Origine et histoire des fortifications
Les fortifications de Caen, situées dans la région Normandie, sont un témoignage majeur du patrimoine militaire médiéval. Leur construction s’étale du XIe au XVIIe siècle, avec une phase cruciale au XIVe siècle après le sac de la ville par Édouard III en 1346. Les habitants, autorisés par Philippe de Valois, reconstruisent alors les murailles à leurs frais, créant une enceinte en pierre flanquée de 32 tours et protégée par des fossés. Ces ouvrages, souvent remaniés, reflètent les évolutions stratégiques et urbaines de Caen, notamment sous l’influence de Vauban, qui les qualifie de « forteresse sur laquelle on peut compter ».
Au XIIe siècle, Caen se compose de plusieurs bourgs autonomes (Bourg-l'Abbé, Bourg-l'Abbesse, Bourg-le-Duc), unifiés par des remparts sous Philippe Auguste. Le château, fondé vers 1060 par Guillaume le Conquérant, joue un rôle central avec ses tours emblématiques comme la tour Puchot ou la tour de la Reine Mathilde. Les abbayes aux Hommes et aux Dames, fondées au XIe siècle, sont également fortifiées, avec des murs délimitant leurs faubourgs. L’île Saint-Jean, transformée en île artificielle au XIIe siècle par Robert Courteheuse, est protégée par des remparts et des tours comme la tour Leroy, reliée par une chaîne pour contrôler l’accès au port.
Les destructions commencent dès le XVIIIe siècle, avec le démantèlement progressif des portes et tours (porte Millet en 1755, porte Saint-Étienne en 1758) pour moderniser la ville. Malgré cela, des vestiges subsistent, comme la tour Ès-Morts ou des tronçons de muraille mis au jour lors de fouilles archéologiques récentes (2015, 2024). Ces découvertes, notamment le bastion de la Foire ou la courtine du XVIe siècle place Gambetta, rappellent l’importance stratégique de Caen, marquée par des sièges répétés pendant la guerre de Cent Ans et les guerres de Religion.
Les fortifications de Caen illustrent aussi l’adaptation aux progrès militaires, avec l’ajout de bastions au XVIe siècle (bastion des Jésuites, bastion de la Cercle) sous l’impulsion d’ingénieurs comme Jean Errard. Ces aménagements, bien que partiellement inachevés, ont façonné le paysage urbain actuel, où des odonymes (rue Porte-au-Berger, fossés Saint-Julien) perpétuent leur mémoire. Leur destruction systématique aux XVIIIe et XIXe siècles répond à des enjeux d’urbanisme et de circulation, effaçant progressivement ce patrimoine défensif.
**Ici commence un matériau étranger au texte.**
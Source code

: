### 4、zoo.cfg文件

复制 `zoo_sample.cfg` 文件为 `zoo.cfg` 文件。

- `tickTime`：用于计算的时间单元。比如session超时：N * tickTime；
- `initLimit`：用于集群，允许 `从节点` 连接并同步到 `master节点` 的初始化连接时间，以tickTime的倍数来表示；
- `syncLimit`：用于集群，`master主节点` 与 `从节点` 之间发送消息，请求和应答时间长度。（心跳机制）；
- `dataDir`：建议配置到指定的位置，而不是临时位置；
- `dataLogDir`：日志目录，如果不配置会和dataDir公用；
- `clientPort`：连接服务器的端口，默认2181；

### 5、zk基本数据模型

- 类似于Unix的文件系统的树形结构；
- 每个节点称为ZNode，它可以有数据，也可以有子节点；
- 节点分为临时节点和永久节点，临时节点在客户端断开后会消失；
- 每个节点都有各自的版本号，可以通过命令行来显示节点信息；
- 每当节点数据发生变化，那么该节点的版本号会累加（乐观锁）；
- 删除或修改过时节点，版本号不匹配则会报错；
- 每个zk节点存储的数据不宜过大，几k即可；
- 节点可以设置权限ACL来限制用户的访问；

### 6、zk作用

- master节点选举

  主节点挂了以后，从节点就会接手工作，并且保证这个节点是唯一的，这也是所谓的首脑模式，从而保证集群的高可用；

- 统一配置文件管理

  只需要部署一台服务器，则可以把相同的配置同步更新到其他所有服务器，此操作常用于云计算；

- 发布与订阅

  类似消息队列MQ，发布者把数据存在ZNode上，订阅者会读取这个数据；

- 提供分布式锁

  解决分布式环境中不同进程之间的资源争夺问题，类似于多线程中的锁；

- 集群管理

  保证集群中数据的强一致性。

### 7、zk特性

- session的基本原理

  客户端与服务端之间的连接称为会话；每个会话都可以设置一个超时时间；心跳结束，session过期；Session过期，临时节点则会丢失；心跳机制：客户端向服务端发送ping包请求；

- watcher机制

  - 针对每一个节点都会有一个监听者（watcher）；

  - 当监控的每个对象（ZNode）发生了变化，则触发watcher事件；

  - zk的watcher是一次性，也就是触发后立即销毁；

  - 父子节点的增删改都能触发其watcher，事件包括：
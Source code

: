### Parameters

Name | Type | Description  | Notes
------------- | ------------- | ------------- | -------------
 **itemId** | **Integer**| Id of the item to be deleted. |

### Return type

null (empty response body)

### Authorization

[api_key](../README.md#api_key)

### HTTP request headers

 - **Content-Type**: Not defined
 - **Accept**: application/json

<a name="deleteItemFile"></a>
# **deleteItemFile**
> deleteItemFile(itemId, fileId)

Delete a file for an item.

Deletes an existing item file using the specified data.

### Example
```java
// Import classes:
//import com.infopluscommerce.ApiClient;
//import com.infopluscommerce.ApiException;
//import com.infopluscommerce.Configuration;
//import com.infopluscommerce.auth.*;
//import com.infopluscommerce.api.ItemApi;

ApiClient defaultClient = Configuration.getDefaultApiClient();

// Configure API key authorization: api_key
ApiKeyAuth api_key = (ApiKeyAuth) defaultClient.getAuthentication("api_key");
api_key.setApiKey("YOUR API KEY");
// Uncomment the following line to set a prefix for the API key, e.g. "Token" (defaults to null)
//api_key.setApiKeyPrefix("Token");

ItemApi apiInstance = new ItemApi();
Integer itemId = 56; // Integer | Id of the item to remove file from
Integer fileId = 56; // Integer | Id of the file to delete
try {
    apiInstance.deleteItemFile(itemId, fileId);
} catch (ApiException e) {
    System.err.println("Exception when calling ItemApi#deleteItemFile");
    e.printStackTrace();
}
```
Aujourd’hui, les vestiges classés (tour Ès-Morts, portions de remparts) et les fouilles archéologiques offrent un aperçu de ce système défensif complexe. Les fortifications de Caen, bien que fragmentaires, restent un symbole de la résilience de la ville face aux conflits, tout en témoignant de son évolution depuis le Moyen Âge jusqu’à l’époque moderne.